A large telecommunications company was planning its go-to-market strategy for a new region (“the south”). After decades of dominance in its native region, it had very little presence in the south compared to its incumbent competitors. To top it off, while it was trying to grow market-share in the south, it was also needing to fend off an up-and-coming competitive threat back in its home market.
The company’s leadership gathered 32 people from across various areas of the firm, as well as a few outside marketing experts, in order to answer the question: Given our lack of presence in the south, what do we have to do over the next three years to win market share and deliver a world-class customer experience, while maintaining annual EBITDA growth of 8 percent?

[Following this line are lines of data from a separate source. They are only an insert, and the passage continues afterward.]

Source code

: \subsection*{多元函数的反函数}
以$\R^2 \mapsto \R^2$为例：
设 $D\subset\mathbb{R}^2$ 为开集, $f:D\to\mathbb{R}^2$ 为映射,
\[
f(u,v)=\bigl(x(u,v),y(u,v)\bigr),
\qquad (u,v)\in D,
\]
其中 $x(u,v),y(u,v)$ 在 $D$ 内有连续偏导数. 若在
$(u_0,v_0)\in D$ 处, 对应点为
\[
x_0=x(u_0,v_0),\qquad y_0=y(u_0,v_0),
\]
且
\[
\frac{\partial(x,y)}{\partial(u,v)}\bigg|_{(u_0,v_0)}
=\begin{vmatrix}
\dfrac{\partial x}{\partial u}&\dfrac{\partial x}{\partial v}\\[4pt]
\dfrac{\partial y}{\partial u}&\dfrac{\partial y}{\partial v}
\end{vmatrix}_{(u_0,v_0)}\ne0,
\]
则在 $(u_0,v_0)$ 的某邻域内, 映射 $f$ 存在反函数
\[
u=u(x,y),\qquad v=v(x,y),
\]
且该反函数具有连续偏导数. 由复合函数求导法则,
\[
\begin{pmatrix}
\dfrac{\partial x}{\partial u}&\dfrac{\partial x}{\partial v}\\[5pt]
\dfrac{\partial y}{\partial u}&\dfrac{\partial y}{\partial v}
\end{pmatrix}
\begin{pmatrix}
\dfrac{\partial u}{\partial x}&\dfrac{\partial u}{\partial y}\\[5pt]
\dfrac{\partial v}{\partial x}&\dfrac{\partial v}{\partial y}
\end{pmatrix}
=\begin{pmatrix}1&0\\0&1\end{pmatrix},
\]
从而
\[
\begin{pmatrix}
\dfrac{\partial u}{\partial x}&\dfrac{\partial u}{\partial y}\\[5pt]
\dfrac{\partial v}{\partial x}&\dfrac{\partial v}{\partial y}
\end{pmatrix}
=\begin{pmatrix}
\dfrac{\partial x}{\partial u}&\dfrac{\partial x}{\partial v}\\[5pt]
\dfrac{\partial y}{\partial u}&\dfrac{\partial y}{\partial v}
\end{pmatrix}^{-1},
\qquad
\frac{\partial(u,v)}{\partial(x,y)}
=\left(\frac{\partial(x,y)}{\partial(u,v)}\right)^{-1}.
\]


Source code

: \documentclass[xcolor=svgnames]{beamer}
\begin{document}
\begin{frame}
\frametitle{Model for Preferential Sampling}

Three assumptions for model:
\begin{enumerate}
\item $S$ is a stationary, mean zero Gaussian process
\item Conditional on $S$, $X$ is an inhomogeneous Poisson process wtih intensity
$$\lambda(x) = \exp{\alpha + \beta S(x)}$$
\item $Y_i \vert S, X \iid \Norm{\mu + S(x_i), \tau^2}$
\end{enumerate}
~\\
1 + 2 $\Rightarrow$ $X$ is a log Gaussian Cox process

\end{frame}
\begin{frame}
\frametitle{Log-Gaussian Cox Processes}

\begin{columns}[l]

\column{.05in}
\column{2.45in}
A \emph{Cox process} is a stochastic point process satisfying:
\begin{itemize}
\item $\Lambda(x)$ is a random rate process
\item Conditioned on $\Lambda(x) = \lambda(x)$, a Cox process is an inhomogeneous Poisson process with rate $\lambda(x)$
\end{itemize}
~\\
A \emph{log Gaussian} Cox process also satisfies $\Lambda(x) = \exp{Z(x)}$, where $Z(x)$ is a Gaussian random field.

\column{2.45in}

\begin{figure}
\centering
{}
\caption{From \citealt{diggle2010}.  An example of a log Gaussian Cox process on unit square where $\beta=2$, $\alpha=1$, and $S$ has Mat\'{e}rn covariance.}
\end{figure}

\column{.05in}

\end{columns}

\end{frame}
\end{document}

To answer the question, the team decided to produce an agenda with topics ranging from “customer experience,” to “contrarian moves,” and “multi-carrier expansion.” After a series of carefully structured discussions, the team realized that they had to confront the elephant in the room: Digital trends were rendering their business models and sales strategies more and more irrelevant. Their sales people were still focused on customers coming into their stores, instead of targeting consumers online.
At the end of three days, the group came up with a series of prioritized recommendations that got at key barriers to market growth: Empowering employees to win business without having to get approval from head office each time, experimenting with pop-up stores to quickly establish bricks-and-mortar presence in the south, selling previously separated sub-brands as a family of products, doubling-down on its web-to-store journey to make it industry best, and so on.
The company moved into the top 10 percent of industry performers.